I've been on hiatus from tabletop gaming for nearly a year. I'm 28 and have 10+ years as a GM (mostly) and player under my belt. I'm looking to get a game going on either Friday nights or Saturdays. I can run or play, it really doesn't matter (at least right now) as I'm simply looking to play again. I prefer to GM but it's not a must. 

The game needs to be within 25-30 minutes driving distance from New Haven. Other particulars to be determined later. Have a group and want an extra player? Sick of running and want something new? Gimme an email at:

mglickman(at)snet(dot)net

I'm most interested in games that I listed in the thread title but am open to other games.


----------



## John Crichton (Sep 10, 2005)

Bumpity Bump.


----------



## Bobitron (Sep 10, 2005)

Whoa! Matt, you are John Crichton? I had no idea. This is Bob from Roger's gaming group.


----------



## John Crichton (Sep 10, 2005)

Yeah.  He is I.  

Nice to hear from ya.  How are things?


----------



## Bobitron (Sep 10, 2005)

John Crichton said:
			
		

> Yeah.  He is I.
> 
> Nice to hear from ya.  How are things?




All is well. We meet on Thursday nights now at Roger's. Chris and I were wiped out last week by a freakin' dragon. Working on new characters now...

I'm sured all of us would love to have you as a guest again, if it can be arranged.

edit: Oh, Roger said you went to GenCon? Have a good time?


----------



## John Crichton (Sep 10, 2005)

Man, I wish I didn't work until midnight.    I work Sunday - Thursday 3:30-midnight.  Really kills my availability.  I miss playing and I had lots of fun that one night I was there.  Maybe during on of my breaks from work I can stop by again for a session or two.

GenCon was cool.  I got sick one on of the days so I had to chill at the hotel for most of it but overall much fun was had.


----------



## Bobitron (Sep 10, 2005)

Join some pbp games. Have you tried them yet? I get most of my RP'ing here.


----------



## John Crichton (Sep 11, 2005)

I haven't done any as of yet.  I typically game for the social interaction so I don't know how much I'd enjoy a pbp game.  One of these days I may give it a shot if I'm REALLY jonesing for some D&D action.


----------



## Ghengis Ska (Sep 13, 2005)

We have a Star Wars d20 RPG looking for a player.

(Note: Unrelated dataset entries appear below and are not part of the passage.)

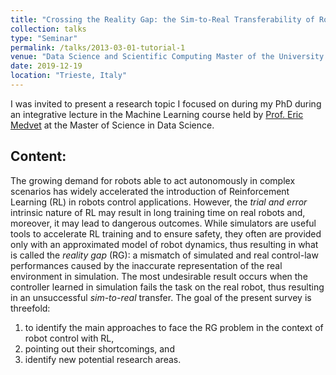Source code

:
```yaml
---
title: "Crossing the Reality Gap: the Sim-to-Real Transferability of Robot Controllers in Reinforcement Learning Problems"
collection: talks
type: "Seminar"
permalink: /talks/2013-03-01-tutorial-1
venue: "Data Science and Scientific Computing Master of the University of Trieste, 19 December 2019"
date: 2019-12-19
location: "Trieste, Italy"
---
```


I was invited to present a research topic I focused on during my PhD during an integrative lecture in the Machine Learning course held by [Prof. Eric Medvet](https://medvet.inginf.units.it/) at the Master of Science in Data Science.  

Content:
---
The growing demand for robots able to act autonomously in complex scenarios has widely accelerated the introduction of Reinforcement Learning (RL) in robots control applications.
However, the *trial and error* intrinsic nature of RL may result in long training time on real robots and, moreover, it may lead to dangerous outcomes. 
While simulators are useful tools to accelerate RL training and to ensure safety, they often are provided only with an approximated model of robot dynamics, thus resulting in what is called the *reality gap* (RG): a mismatch of simulated and real control-law performances caused by the inaccurate representation of the real environment in simulation.
The most undesirable result occurs when the controller learned in simulation fails the task on the real robot, thus resulting in an unsuccessful *sim-to-real* transfer.
The goal of the present survey is threefold: 
1. to identify the main approaches to face the RG problem in the context of robot control with RL,
2. pointing out their shortcomings, and 
3. identify new potential research areas.
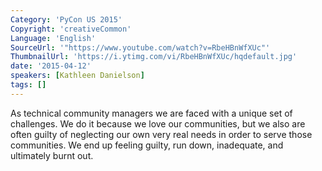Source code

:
 ```yaml
---
Category: 'PyCon US 2015'
Copyright: 'creativeCommon'
Language: 'English'
SourceUrl: '"https://www.youtube.com/watch?v=RbeHBnWfXUc"'
ThumbnailUrl: 'https://i.ytimg.com/vi/RbeHBnWfXUc/hqdefault.jpg'
date: '2015-04-12'
speakers: [Kathleen Danielson]
tags: []
---
```

As technical community managers we are faced with a unique set of challenges. We do it because we love our communities, but we also are often guilty of neglecting our own very real needs in order to serve those communities. We end up feeling guilty, run down, inadequate, and ultimately burnt out.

Are those the only times you arer free?


----------



## John Crichton (Sep 13, 2005)

Ghengis Ska said:
			
		

> We have a Star Wars d20 RPG looking for a player.
> 
> Are those the only times you arer free?



 Yeah, I work Sun-Thurs 3:30-midnight which puts a real damper on socializing.  

With any luck I'll only be working these hours for another year.

But if you are playing on Fridays or Saturdays I'm certainly interested.


----------



## asduke (Sep 23, 2005)

*Saturday night games*

I live in Middletown, Ct and run an Eberron game on Saturday nights from 8pm to ??? (when people get tired).  We could add one more if you're still looking.  Send me an email at asduke@msn.com


----------